Avviato dal padre agli studi giuridici, il C. si addottorò nella scienza del diritto e fece parte del collegio dei dottori di Asti. "Quantunque giovane", come troviamo scritto in una patente di Emanuele Filiberto, il 30 marzo 1570, venne scelto come successore del defunto, Cristoforo Alfeo a ricoprire l'ufficio di avvocato fiscale generale: "residente presso il senato nostro di qua da' monti". Nella patente non si fa mistero della speranza che i meriti del padre possano favorire "l'ottima riuscita del figlio". Tale motivo ritorna in una patente successiva del 15 dic. 1576, nella quale si esprime il voto che il C., nell'"imitazione di suo padre", possa fare anche "maggior progresso". Come avvocato fiscale generale egli facevaparte del Senato di Piemonte e attendeva alla "diffesa et indirizzo" delle cause fiscali, con dignità pari a quella di senatore. Conservò tale carica fino, al 1576, anno in cui, il 15 dicembre, veniva nominato consigliere, senatore e giudice delle ultime appellazioni del contado di Asti e marchesato di Ceva, con la specifica mansione di trattare le cause vertenti davanti al Senato, tra i sudditi di detti luoghi o contro di essi. Diveniva così il diretto collaboratore dello zio Gian Francesco che, fino al 1577, anno della sua morte, fu presidente del contado di Asti e del marchesato di Ceva. Alcuni anni dopo, il C. conseguiva anch'egli la presidenza del contado di Asti, terzo dopo lo zio e Antonino Tesauro a ricoprire questo ufficio. Con una buona approssimazione si può fissare la data del conseguimento al 1586, anno in cui la carica si era resa vacante per la morte del Tesauro. Nel 1593 (14 aprile) la manteneva ancora.

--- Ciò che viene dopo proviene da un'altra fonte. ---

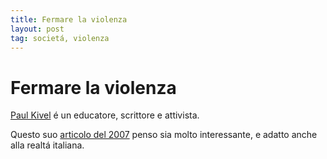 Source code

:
 ```yaml
---
title: Fermare la violenza
layout: post
tag: societá, violenza
---
```


# Fermare la violenza

[Paul Kivel](http://paulkivel.com) é un educatore, scrittore e attivista.

Questo suo [articolo del 2007](ToStopMaleViolence.pdf) penso sia molto interessante, e adatto anche alla realtá italiana.  
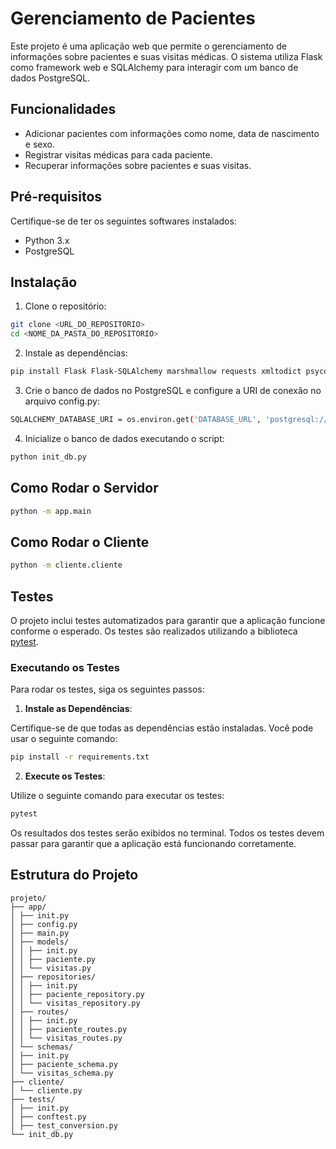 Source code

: # Gerenciamento de Pacientes

Este projeto é uma aplicação web que permite o gerenciamento de informações sobre pacientes e suas visitas médicas. O sistema utiliza Flask como framework web e SQLAlchemy para interagir com um banco de dados PostgreSQL.

## Funcionalidades

- Adicionar pacientes com informações como nome, data de nascimento e sexo.
- Registrar visitas médicas para cada paciente.
- Recuperar informações sobre pacientes e suas visitas.

## Pré-requisitos

Certifique-se de ter os seguintes softwares instalados:

- Python 3.x
- PostgreSQL

## Instalação

1. Clone o repositório:

```bash
git clone <URL_DO_REPOSITORIO>
cd <NOME_DA_PASTA_DO_REPOSITORIO>
```   

2. Instale as dependências:

```bash
pip install Flask Flask-SQLAlchemy marshmallow requests xmltodict psycopg2
```

3. Crie o banco de dados no PostgreSQL e configure a URI de conexão no arquivo config.py:
   
```bash
SQLALCHEMY_DATABASE_URI = os.environ.get('DATABASE_URL', 'postgresql://usuario:senha@localhost/nome_do_banco')
```

4. Inicialize o banco de dados executando o script:

```bash
python init_db.py
```

## Como Rodar o Servidor

```bash
python -m app.main
```


## Como Rodar o Cliente

```bash
python -m cliente.cliente
```

## Testes

O projeto inclui testes automatizados para garantir que a aplicação funcione conforme o esperado. Os testes são realizados utilizando a biblioteca [pytest](https://docs.pytest.org/en/stable/).


### Executando os Testes

Para rodar os testes, siga os seguintes passos:

1. **Instale as Dependências**: 

Certifique-se de que todas as dependências estão instaladas. Você pode usar o seguinte comando:
   
```bash
pip install -r requirements.txt
```
    

2. **Execute os Testes**: 

Utilize o seguinte comando para executar os testes:

```bash
pytest
```

Os resultados dos testes serão exibidos no terminal. Todos os testes devem passar para garantir que a aplicação está funcionando corretamente.


## Estrutura do Projeto

```
projeto/
├── app/
│ ├── init.py
│ ├── config.py
│ ├── main.py
│ ├── models/
│ │ ├── init.py
│ │ ├── paciente.py
│ │ └── visitas.py
│ ├── repositories/
│ │ ├── init.py
│ │ ├── paciente_repository.py
│ │ └── visitas_repository.py
│ ├── routes/
│ │ ├── init.py
│ │ ├── paciente_routes.py
│ │ └── visitas_routes.py
│ └── schemas/
│ ├── init.py
│ ├── paciente_schema.py
│ └── visitas_schema.py
├── cliente/
│ └── cliente.py
├── tests/
│ ├── init.py
│ ├── conftest.py
│ ├── test_conversion.py
└── init_db.py
```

Solerte esecutore degli ordini ducali, funzionario assiduo e prudente, quale ci appare dalle lettere rimasteci, il C. è però figura di minor rilievo rispetto al padre e allo zio. La sua fedeltà ai Savoia non è più un coraggioso schierarsi a fianco del più debole, come era stato per i suoi ascendenti, ché anzi il rapporto si è capovolto e il C. è il beneficiario della riconoscenza sabauda accumulatasi in tanti anni difficili. Nelle patenti che lo riguardano, Emanuele Filiberto si dice "ricordevole dell'antica et a Noi gratissima servitù fattane per addietro, et che continua ogni di farci l'illustre nostro Gran Cancelliere" riferendosi a Ottaviano, padre del Cacherano.
Morì nel 1621.
Fonti e Bibl.: Archivio di Stato di Torino, sezione I, Lettere Particolari, mazzo 12 Ors-Oza, 1572 in 1588, 12 giugno e 1º maggio 1572; 1588 (senza indicazione del giorno e del mese); Ibid., Sezione Camerale, Patenti Piemonte, reg. 13, ff. 75 s.; reg. 24, f. 21; Controllo finanze, reg. 25, f. 27; F. A. Della Chiesa, Corona reale di Savoia, Torino 1777, p. 153; [G. Galli della Loggia], Cariche del Piemonte, I, Torino 1798, pp. 53, 458 s., 514-16; V. Angius, Sulle famiglie nobili della monarchia di Savoia, I, Torino 1841, pp. 696 s.; L. Tettoni-F. Saladini, Teatro araldico, VIII, Lodi 1847, sub voce Cacherani; C. Dionisotti, Storia della magistratura piemontese, II, Torino 1881, p. 273; L. C. Bollea, Cartario di Bricherasio (1159-1859), Torino 1928, p. 227; Torino, Bibl. Reale: A. Manno, Ilpatriziato subalpino, III(dattil.), p. 50.